Teaching Social Skills...
Allows students to identify common coping skills and helps promotes students ability to regulate emotions
Helps students to better understand and process emotions of themselves or others.
Explicitly imbedding social skills instruction throughout the day allows for universal understanding of expectations and norms.
Overview
Determine a set of expectations and norms for the class.
Identify possible deficits through the use of past experience or current situations
Imbed skill instruction such as collaboration, grit, kindness, respect into instruction
May use things like writing prompts, project based learning, guest speakers, read aloud, activities, videos, etc.
Suggest at least whole class social skill instruction 30 minutes per week
Individual/small group social skill instruction 30 minutes per week as needed in addition
Choose a target behavior that is an area of improvement and responsive to your classroom
Core Components
Appropriate material and skills training material based on individual student need.

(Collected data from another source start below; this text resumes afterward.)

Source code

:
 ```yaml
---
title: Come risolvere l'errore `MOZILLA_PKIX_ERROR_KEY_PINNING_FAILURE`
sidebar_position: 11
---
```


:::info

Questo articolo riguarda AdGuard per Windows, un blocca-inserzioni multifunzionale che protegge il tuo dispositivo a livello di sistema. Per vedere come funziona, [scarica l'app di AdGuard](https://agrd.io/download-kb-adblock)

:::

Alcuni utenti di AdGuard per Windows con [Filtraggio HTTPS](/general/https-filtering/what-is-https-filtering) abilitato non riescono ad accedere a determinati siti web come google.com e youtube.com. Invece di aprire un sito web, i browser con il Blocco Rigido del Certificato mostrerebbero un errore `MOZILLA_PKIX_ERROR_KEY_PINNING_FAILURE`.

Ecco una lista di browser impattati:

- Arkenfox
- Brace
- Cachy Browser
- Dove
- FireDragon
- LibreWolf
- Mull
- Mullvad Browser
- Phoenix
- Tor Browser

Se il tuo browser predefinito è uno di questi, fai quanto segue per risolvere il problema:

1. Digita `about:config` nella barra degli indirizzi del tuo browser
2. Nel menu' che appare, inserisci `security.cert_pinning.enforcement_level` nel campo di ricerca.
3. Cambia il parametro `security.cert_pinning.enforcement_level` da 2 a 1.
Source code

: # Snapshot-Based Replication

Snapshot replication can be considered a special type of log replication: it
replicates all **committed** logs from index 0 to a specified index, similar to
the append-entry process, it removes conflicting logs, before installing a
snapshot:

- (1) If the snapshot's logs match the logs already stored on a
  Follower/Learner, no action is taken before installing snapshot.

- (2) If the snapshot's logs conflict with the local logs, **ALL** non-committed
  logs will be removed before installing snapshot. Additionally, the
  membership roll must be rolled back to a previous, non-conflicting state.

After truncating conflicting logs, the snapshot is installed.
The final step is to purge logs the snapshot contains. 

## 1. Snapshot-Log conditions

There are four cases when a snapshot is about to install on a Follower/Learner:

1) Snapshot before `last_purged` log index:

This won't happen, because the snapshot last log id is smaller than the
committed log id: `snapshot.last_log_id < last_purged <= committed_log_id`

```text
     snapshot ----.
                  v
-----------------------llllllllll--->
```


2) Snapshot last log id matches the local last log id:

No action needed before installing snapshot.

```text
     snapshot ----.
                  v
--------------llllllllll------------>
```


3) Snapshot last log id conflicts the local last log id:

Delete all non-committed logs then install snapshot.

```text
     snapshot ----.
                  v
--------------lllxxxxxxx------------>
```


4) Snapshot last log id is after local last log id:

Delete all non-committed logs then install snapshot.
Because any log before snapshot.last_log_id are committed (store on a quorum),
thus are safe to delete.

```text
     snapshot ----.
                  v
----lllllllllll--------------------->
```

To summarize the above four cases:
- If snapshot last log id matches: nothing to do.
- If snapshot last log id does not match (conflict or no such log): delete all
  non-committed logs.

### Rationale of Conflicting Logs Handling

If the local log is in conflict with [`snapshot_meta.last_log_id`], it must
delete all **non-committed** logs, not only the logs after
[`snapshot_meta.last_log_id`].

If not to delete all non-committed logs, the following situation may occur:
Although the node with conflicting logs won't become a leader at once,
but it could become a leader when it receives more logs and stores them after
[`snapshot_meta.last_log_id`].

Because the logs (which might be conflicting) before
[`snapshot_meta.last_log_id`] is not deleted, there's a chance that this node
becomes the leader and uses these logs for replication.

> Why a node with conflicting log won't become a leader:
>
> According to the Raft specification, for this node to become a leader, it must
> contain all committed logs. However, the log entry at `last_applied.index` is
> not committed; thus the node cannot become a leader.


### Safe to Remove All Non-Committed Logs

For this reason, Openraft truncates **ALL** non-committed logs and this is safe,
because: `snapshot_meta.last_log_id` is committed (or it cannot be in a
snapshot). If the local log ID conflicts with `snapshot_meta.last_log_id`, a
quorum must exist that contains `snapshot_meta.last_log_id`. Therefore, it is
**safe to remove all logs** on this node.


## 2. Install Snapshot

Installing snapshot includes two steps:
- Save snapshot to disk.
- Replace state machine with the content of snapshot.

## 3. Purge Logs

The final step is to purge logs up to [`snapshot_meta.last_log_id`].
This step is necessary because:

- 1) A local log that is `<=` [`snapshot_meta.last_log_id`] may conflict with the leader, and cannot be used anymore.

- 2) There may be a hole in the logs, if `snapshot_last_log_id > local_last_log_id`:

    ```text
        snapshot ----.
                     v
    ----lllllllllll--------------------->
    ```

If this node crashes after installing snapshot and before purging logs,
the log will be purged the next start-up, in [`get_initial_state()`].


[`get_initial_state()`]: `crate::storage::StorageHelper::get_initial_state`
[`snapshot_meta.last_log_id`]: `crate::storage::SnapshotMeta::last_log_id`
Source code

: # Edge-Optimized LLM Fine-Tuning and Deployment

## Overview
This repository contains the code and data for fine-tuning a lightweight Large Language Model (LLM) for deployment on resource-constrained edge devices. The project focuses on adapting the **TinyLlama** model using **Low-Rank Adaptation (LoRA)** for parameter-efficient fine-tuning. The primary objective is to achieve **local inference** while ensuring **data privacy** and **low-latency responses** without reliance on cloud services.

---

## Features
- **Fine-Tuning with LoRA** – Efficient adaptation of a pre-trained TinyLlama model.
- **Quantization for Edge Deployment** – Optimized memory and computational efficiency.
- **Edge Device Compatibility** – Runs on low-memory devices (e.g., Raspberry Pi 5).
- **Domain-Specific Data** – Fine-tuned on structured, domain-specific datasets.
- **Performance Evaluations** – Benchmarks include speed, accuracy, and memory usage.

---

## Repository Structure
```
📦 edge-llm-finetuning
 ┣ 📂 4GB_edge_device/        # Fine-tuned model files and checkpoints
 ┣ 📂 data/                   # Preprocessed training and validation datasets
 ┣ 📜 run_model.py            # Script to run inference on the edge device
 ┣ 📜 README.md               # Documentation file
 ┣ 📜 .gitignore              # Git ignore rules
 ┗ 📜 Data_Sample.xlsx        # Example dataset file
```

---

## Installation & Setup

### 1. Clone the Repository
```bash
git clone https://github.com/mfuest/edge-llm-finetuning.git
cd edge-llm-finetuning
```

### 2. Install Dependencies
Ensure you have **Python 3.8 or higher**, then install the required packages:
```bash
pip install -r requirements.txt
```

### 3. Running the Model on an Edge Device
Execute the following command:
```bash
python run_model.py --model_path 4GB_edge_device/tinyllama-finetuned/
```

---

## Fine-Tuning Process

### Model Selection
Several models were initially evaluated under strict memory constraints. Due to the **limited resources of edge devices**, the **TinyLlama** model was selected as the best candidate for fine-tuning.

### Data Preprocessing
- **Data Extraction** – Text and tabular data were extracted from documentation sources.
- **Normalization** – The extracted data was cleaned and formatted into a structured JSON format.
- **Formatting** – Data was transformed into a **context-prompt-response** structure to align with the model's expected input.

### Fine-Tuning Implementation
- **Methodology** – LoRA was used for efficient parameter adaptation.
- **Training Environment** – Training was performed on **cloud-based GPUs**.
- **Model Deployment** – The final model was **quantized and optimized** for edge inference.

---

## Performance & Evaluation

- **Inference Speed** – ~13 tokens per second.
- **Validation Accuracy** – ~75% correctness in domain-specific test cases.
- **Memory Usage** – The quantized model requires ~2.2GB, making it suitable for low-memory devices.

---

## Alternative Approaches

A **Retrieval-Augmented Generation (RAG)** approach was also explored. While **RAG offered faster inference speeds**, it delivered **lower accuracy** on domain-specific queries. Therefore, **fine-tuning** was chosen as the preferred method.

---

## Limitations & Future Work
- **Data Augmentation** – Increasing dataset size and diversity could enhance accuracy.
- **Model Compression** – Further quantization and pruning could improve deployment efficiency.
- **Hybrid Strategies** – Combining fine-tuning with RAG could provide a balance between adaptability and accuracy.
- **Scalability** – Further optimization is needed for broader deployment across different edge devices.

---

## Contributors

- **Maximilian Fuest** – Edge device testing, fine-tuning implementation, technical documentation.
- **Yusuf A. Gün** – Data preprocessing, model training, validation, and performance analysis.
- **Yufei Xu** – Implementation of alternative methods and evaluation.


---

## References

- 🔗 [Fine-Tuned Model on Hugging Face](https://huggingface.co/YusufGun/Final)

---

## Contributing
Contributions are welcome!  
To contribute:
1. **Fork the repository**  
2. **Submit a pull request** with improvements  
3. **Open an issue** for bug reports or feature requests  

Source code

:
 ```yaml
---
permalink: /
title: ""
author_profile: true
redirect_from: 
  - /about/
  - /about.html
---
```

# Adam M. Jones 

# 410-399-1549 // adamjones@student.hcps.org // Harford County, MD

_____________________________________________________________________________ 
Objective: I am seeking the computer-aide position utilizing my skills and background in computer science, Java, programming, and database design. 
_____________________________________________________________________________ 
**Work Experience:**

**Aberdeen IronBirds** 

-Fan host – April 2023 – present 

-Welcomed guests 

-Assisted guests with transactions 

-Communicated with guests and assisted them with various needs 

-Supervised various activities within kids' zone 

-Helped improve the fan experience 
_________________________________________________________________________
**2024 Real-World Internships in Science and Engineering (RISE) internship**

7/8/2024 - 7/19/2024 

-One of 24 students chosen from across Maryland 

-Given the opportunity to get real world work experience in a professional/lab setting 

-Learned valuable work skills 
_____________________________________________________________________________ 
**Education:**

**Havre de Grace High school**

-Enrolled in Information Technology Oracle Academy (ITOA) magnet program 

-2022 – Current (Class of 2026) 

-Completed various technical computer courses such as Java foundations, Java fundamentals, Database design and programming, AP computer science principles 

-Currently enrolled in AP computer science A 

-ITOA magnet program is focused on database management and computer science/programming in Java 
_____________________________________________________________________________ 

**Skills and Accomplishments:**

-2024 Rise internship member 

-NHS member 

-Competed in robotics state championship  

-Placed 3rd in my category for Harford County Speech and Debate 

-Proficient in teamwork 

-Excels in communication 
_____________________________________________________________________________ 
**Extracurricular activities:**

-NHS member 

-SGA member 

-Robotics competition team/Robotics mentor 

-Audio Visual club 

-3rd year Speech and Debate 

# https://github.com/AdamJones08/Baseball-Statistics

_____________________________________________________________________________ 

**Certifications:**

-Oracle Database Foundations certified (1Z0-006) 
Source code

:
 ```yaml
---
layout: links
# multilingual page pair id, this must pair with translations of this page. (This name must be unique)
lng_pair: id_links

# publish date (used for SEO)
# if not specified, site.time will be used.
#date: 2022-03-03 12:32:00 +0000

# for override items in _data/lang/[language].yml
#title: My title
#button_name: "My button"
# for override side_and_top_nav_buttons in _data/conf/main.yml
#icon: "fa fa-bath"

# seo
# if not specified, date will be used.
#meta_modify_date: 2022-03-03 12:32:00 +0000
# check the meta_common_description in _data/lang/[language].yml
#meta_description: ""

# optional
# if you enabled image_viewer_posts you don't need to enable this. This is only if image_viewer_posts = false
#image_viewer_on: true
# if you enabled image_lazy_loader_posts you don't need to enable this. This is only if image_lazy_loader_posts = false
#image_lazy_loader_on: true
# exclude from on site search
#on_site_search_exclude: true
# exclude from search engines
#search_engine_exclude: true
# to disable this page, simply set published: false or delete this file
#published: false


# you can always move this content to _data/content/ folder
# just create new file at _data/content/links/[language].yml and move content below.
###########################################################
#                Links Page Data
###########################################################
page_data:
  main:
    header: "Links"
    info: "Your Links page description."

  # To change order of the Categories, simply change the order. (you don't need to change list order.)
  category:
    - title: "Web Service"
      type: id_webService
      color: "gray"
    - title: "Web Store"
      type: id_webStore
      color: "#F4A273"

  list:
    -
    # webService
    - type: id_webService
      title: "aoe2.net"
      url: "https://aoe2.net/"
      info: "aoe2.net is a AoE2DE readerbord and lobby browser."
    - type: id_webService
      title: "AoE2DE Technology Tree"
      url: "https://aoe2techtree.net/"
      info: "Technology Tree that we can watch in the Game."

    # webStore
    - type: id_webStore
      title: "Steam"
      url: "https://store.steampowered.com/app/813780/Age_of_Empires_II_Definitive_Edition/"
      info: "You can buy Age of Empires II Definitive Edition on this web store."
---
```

Universal message on skill.
Set time for explicit teaching of skill.
Authentic opportunities to transfer skill taught.
Explicit instruction in target skills
Modeling
Role play opportunities
Teacher feedback
Opportunity for generalization
Proactive Implementation
Social skills instruction may be introduced both explicitly and embedded within daily instruction. Proactively building social skills into the daily schedule allows for common language and skill building among the class before any incidents arise. Proactively discussing key topics on interpersonal skills allow for increased student toolboxes.
Responsive Implementation
Social skills can be responsively taught where a specific situation arises requiring one, some, or all of a classroom to receive instruction on a specific skill. This can be done in an impromptu conference, as a whole group lesson, or other format. The goal is to build awareness and provide the student with the necessary learning to navigate any future experiences.
Connection
If the need is connection interpersonal interactions/relationships should be explicitly taught through the use of scenarios. Embedded instruction may occur with students working together in a collaborative sense and debriefing their experiences.
Skills Training
If the need is skill building, students would receive explicit instruction to build common understanding or aquire the vocabulary neccessary.
Awareness
If the need is awareness then processing is crucial. The student may need specific skills but without an understanding of this need they will fall flat. This can be done through reflection.
Emotional Regulation
If the need is regulation, skills specific to interactions that cause friction should be emphasized. Students should be taught skills on communicating frustrations when working with others.
Consider Factors Prior to Start
Intensifying or Fading During
Student factors-
Gender, race, function, topography, family dynamics, interpersonal relationships
Contextual factors -
Resource availability, classroom instruction, physical space, time, technology
Duration
Frequency
Feedback
Reinforcement
Goals
REMINDER
Make a note to document when you're starting this intervention.
After 10 consecutive school days of implementation, use collected data to determine the intervention's effectiveness.